Keine regelmäßige Arbeitsstätte bei Leiharbeitnehmern

Leiharbeitnehmer können nach Ansicht des Finanzgerichts Baden-Württemberg an ihrem Einsatzort, also im Entleiherbetrieb, keine regelmäßige Arbeitsstätte begründen. Selbst bei längerfristigen Einsätzen bleibt ihr künftiger Beschäftigungsort ungewiss.

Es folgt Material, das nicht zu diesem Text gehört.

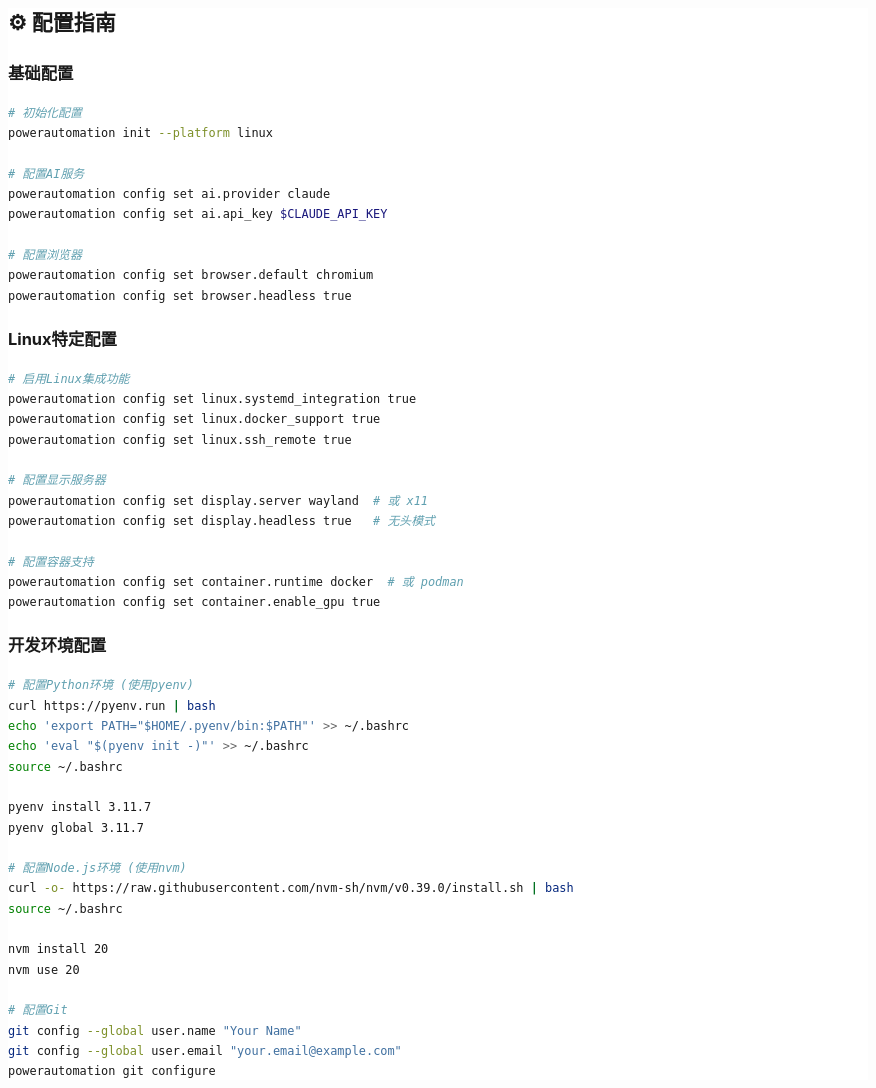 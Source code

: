 
## ⚙️ **配置指南**

### **基础配置**
```bash
# 初始化配置
powerautomation init --platform linux

# 配置AI服务
powerautomation config set ai.provider claude
powerautomation config set ai.api_key $CLAUDE_API_KEY

# 配置浏览器
powerautomation config set browser.default chromium
powerautomation config set browser.headless true
```

### **Linux特定配置**
```bash
# 启用Linux集成功能
powerautomation config set linux.systemd_integration true
powerautomation config set linux.docker_support true
powerautomation config set linux.ssh_remote true

# 配置显示服务器
powerautomation config set display.server wayland  # 或 x11
powerautomation config set display.headless true   # 无头模式

# 配置容器支持
powerautomation config set container.runtime docker  # 或 podman
powerautomation config set container.enable_gpu true
```

### **开发环境配置**
```bash
# 配置Python环境 (使用pyenv)
curl https://pyenv.run | bash
echo 'export PATH="$HOME/.pyenv/bin:$PATH"' >> ~/.bashrc
echo 'eval "$(pyenv init -)"' >> ~/.bashrc
source ~/.bashrc

pyenv install 3.11.7
pyenv global 3.11.7

# 配置Node.js环境 (使用nvm)
curl -o- https://raw.githubusercontent.com/nvm-sh/nvm/v0.39.0/install.sh | bash
source ~/.bashrc

nvm install 20
nvm use 20

# 配置Git
git config --global user.name "Your Name"
git config --global user.email "your.email@example.com"
powerautomation git configure
```
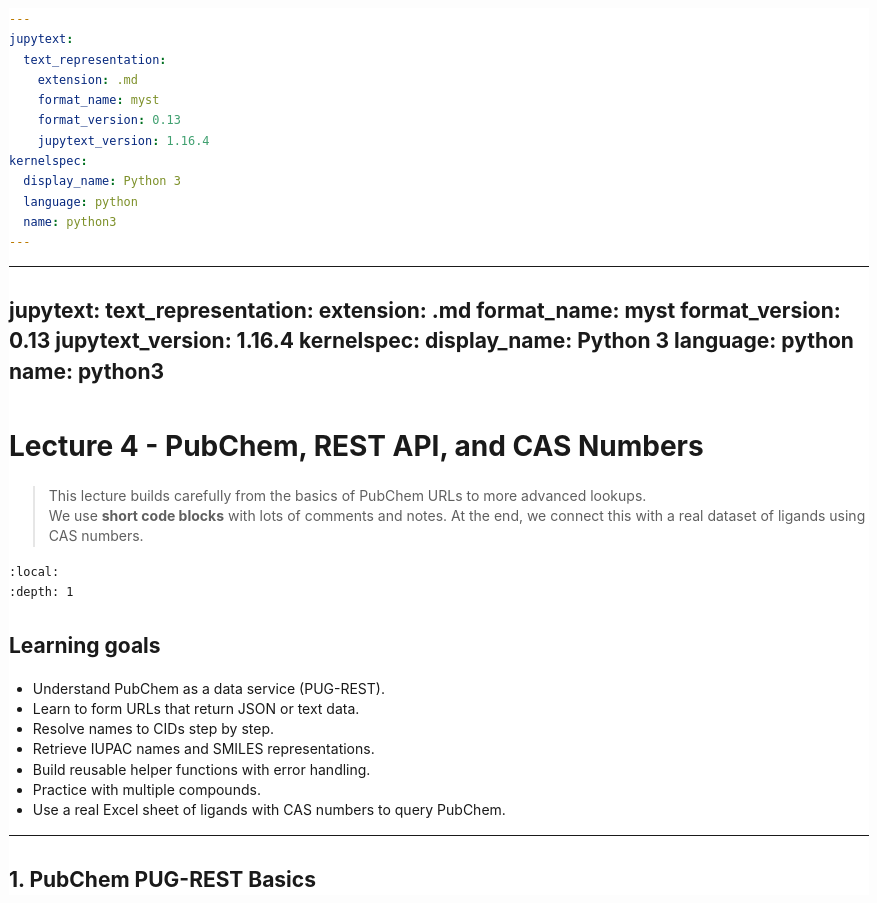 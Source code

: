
 ```yaml
---
jupytext:
  text_representation:
    extension: .md
    format_name: myst
    format_version: 0.13
    jupytext_version: 1.16.4
kernelspec:
  display_name: Python 3
  language: python
  name: python3
---
```

---
jupytext:
  text_representation:
    extension: .md
    format_name: myst
    format_version: 0.13
    jupytext_version: 1.16.4
kernelspec:
  display_name: Python 3
  language: python
  name: python3
---

# Lecture 4 - PubChem, REST API, and CAS Numbers

> This lecture builds carefully from the basics of PubChem URLs to more advanced lookups.  
> We use **short code blocks** with lots of comments and notes. At the end, we connect this with a real dataset of ligands using CAS numbers.  

```{contents}
:local:
:depth: 1
```

## Learning goals

- Understand PubChem as a data service (PUG-REST).  
- Learn to form URLs that return JSON or text data.  
- Resolve names to CIDs step by step.  
- Retrieve IUPAC names and SMILES representations.  
- Build reusable helper functions with error handling.  
- Practice with multiple compounds.  
- Use a real Excel sheet of ligands with CAS numbers to query PubChem.  

---

## 1. PubChem PUG-REST Basics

Im Januar 2009 schloss ein Leiharbeitnehmer mit einer Schweizer Firma einen Einsatzvertrag als "temporärer Angestellter". Der Arbeitseinsatz sollte auf unbestimmte Dauer erfolgen und der Arbeitnehmer an einen konkret benannten Kunden des Arbeitgebers ausgeliehen werden. Die arbeitsvertraglichen Beziehungen sollten enden, sobald der Arbeitseinsatz beim Kunden abgeschlossen war.

Tatsächliche Fahrtkosten oder Entfernungspauschale?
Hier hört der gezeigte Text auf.